One Conservative Commenter points out:
- Throughout the New Testament, the term unclean spirits (akathartos in the Greek language) is mentioned over twenty times. Throughout those passages we read that unclean spirits can possess people and cause them sickness and harm (Matthew 10:1; 12:43; Mark 1:26; Luke 4:36; 6:18; Acts 5:16; 8:7), that they are searching for someone to possess if they are not currently possessing someone (Matthew 12:43), that some are more unclean or evil than others (Luke 11:26), that unclean spirits can interact with one another (Mark 5:1–20; Matthew 12:45), and that unclean spirits are under God’s authority and must submit to Him (Mark 1:27; 3:11; 5:8, 13).
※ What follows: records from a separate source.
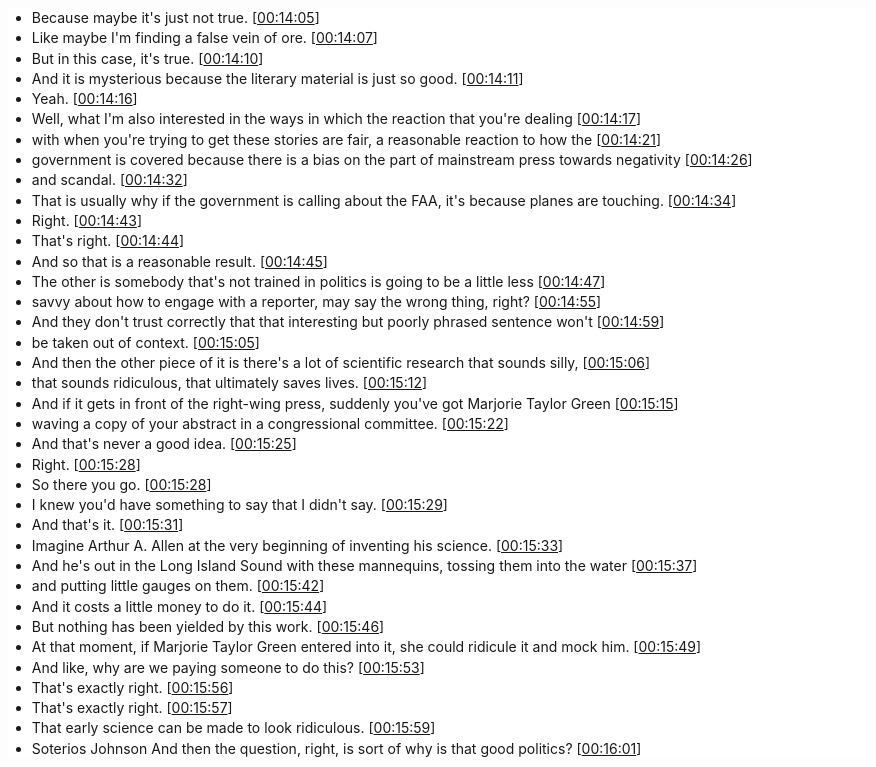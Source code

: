 *  Because maybe it's just not true. [[00:14:05](https://www.youtube.com/watch?v=XlamzjjFN8I&t=845.76s)]
*  Like maybe I'm finding a false vein of ore. [[00:14:07](https://www.youtube.com/watch?v=XlamzjjFN8I&t=847.5200000000001s)]
*  But in this case, it's true. [[00:14:10](https://www.youtube.com/watch?v=XlamzjjFN8I&t=850.8000000000001s)]
*  And it is mysterious because the literary material is just so good. [[00:14:11](https://www.youtube.com/watch?v=XlamzjjFN8I&t=851.9200000000001s)]
*  Yeah. [[00:14:16](https://www.youtube.com/watch?v=XlamzjjFN8I&t=856.96s)]
*  Well, what I'm also interested in the ways in which the reaction that you're dealing [[00:14:17](https://www.youtube.com/watch?v=XlamzjjFN8I&t=857.2s)]
*  with when you're trying to get these stories are fair, a reasonable reaction to how the [[00:14:21](https://www.youtube.com/watch?v=XlamzjjFN8I&t=861.36s)]
*  government is covered because there is a bias on the part of mainstream press towards negativity [[00:14:26](https://www.youtube.com/watch?v=XlamzjjFN8I&t=866.96s)]
*  and scandal. [[00:14:32](https://www.youtube.com/watch?v=XlamzjjFN8I&t=872.16s)]
*  That is usually why if the government is calling about the FAA, it's because planes are touching. [[00:14:34](https://www.youtube.com/watch?v=XlamzjjFN8I&t=874.24s)]
*  Right. [[00:14:43](https://www.youtube.com/watch?v=XlamzjjFN8I&t=883.52s)]
*  That's right. [[00:14:44](https://www.youtube.com/watch?v=XlamzjjFN8I&t=884.16s)]
*  And so that is a reasonable result. [[00:14:45](https://www.youtube.com/watch?v=XlamzjjFN8I&t=885.2s)]
*  The other is somebody that's not trained in politics is going to be a little less [[00:14:47](https://www.youtube.com/watch?v=XlamzjjFN8I&t=887.68s)]
*  savvy about how to engage with a reporter, may say the wrong thing, right? [[00:14:55](https://www.youtube.com/watch?v=XlamzjjFN8I&t=895.4399999999999s)]
*  And they don't trust correctly that that interesting but poorly phrased sentence won't [[00:14:59](https://www.youtube.com/watch?v=XlamzjjFN8I&t=899.12s)]
*  be taken out of context. [[00:15:05](https://www.youtube.com/watch?v=XlamzjjFN8I&t=905.12s)]
*  And then the other piece of it is there's a lot of scientific research that sounds silly, [[00:15:06](https://www.youtube.com/watch?v=XlamzjjFN8I&t=906.4s)]
*  that sounds ridiculous, that ultimately saves lives. [[00:15:12](https://www.youtube.com/watch?v=XlamzjjFN8I&t=912.4s)]
*  And if it gets in front of the right-wing press, suddenly you've got Marjorie Taylor Green [[00:15:15](https://www.youtube.com/watch?v=XlamzjjFN8I&t=915.84s)]
*  waving a copy of your abstract in a congressional committee. [[00:15:22](https://www.youtube.com/watch?v=XlamzjjFN8I&t=922.0s)]
*  And that's never a good idea. [[00:15:25](https://www.youtube.com/watch?v=XlamzjjFN8I&t=925.36s)]
*  Right. [[00:15:28](https://www.youtube.com/watch?v=XlamzjjFN8I&t=928.1600000000001s)]
*  So there you go. [[00:15:28](https://www.youtube.com/watch?v=XlamzjjFN8I&t=928.4s)]
*  I knew you'd have something to say that I didn't say. [[00:15:29](https://www.youtube.com/watch?v=XlamzjjFN8I&t=929.6s)]
*  And that's it. [[00:15:31](https://www.youtube.com/watch?v=XlamzjjFN8I&t=931.52s)]
*  Imagine Arthur A. Allen at the very beginning of inventing his science. [[00:15:33](https://www.youtube.com/watch?v=XlamzjjFN8I&t=933.2s)]
*  And he's out in the Long Island Sound with these mannequins, tossing them into the water [[00:15:37](https://www.youtube.com/watch?v=XlamzjjFN8I&t=937.9200000000001s)]
*  and putting little gauges on them. [[00:15:42](https://www.youtube.com/watch?v=XlamzjjFN8I&t=942.8000000000001s)]
*  And it costs a little money to do it. [[00:15:44](https://www.youtube.com/watch?v=XlamzjjFN8I&t=944.4s)]
*  But nothing has been yielded by this work. [[00:15:46](https://www.youtube.com/watch?v=XlamzjjFN8I&t=946.64s)]
*  At that moment, if Marjorie Taylor Green entered into it, she could ridicule it and mock him. [[00:15:49](https://www.youtube.com/watch?v=XlamzjjFN8I&t=949.12s)]
*  And like, why are we paying someone to do this? [[00:15:53](https://www.youtube.com/watch?v=XlamzjjFN8I&t=953.84s)]
*  That's exactly right. [[00:15:56](https://www.youtube.com/watch?v=XlamzjjFN8I&t=956.24s)]
*  That's exactly right. [[00:15:57](https://www.youtube.com/watch?v=XlamzjjFN8I&t=957.36s)]
*  That early science can be made to look ridiculous. [[00:15:59](https://www.youtube.com/watch?v=XlamzjjFN8I&t=959.12s)]
*  Soterios Johnson And then the question, right, is sort of why is that good politics? [[00:16:01](https://www.youtube.com/watch?v=XlamzjjFN8I&t=961.52s)]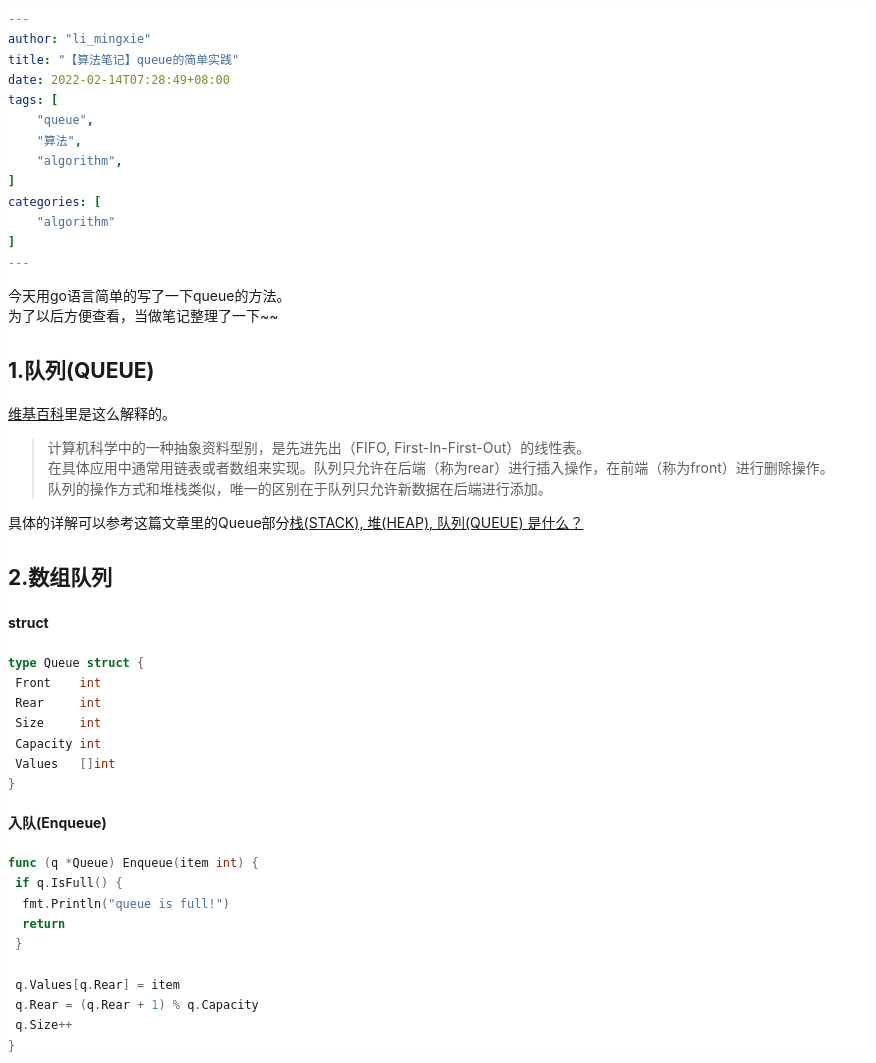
 ```yaml
---
author: "li_mingxie"
title: "【算法笔记】queue的简单实践"
date: 2022-02-14T07:28:49+08:00
tags: [
    "queue",
    "算法",
    "algorithm",
]
categories: [
    "algorithm"
]
---
```


今天用go语言简单的写了一下queue的方法。  
为了以后方便查看，当做笔记整理了一下~~  


## 1.队列(QUEUE)

[维基百科](https://zh.wikipedia.org/wiki/%E5%A0%86%E6%A0%88)里是这么解释的。

> 计算机科学中的一种抽象资料型别，是先进先出（FIFO, First-In-First-Out）的线性表。  
> 在具体应用中通常用链表或者数组来实现。队列只允许在后端（称为rear）进行插入操作，在前端（称为front）进行删除操作。  
> 队列的操作方式和堆栈类似，唯一的区别在于队列只允许新数据在后端进行添加。  

具体的详解可以参考这篇文章里的Queue部分[栈(STACK), 堆(HEAP), 队列(QUEUE) 是什么？](https://limingxie.github.io/basic/stack/)

## 2.数组队列

#### struct

```go
type Queue struct {
 Front    int
 Rear     int
 Size     int
 Capacity int
 Values   []int
}
```

#### 入队(Enqueue)

```go
func (q *Queue) Enqueue(item int) {
 if q.IsFull() {
  fmt.Println("queue is full!")
  return
 }

 q.Values[q.Rear] = item
 q.Rear = (q.Rear + 1) % q.Capacity
 q.Size++
}
```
- An unclean spirit or demon is “unclean” in that it is wicked. Evil spirits are not only wicked themselves, but they delight in wickedness and promote wickedness in humans. They are spiritually polluted and impure, and they seek to contaminate all of God’s creation with their filth. Their foul, putrid nature is in direct contrast to the purity and incorruption of the Holy Spirit’s nature. When a person is defiled by an unclean spirit, he takes pleasure in corrupt thoughts and actions; when a person is filled with the Holy Spirit, his thoughts and actions are heavenly. https://www.gotquestions.org/unclean-spirits.html
What is the logic of the lamb’s blood? Jesus was wrongly killed by the satanically enraged crowd, corrupt religious elite, and crowd placating indifferent to justice Pilate “in all of us.” Believing him to be God’s specially chosen one makes this conspicuous for us and is a catalyst for repentance. His great words and works are meant to testify to who he was. Specifically, believing he was innocent and yet died to show us our sinful and satanic ground inspires repentance. Historically, such an event is referred to with the “turning the mirror” metaphor. The blood of Christ washes away the satanic and sinful grime off the law written on our hearts that Paul identifies (Romans 2:15), and that heart can then mature and grow through Jesus’ teachings, especially of the redefinition of love/agape to include love of enemy. Hence, on the cross Jesus says “forgive them, they know not what they do.”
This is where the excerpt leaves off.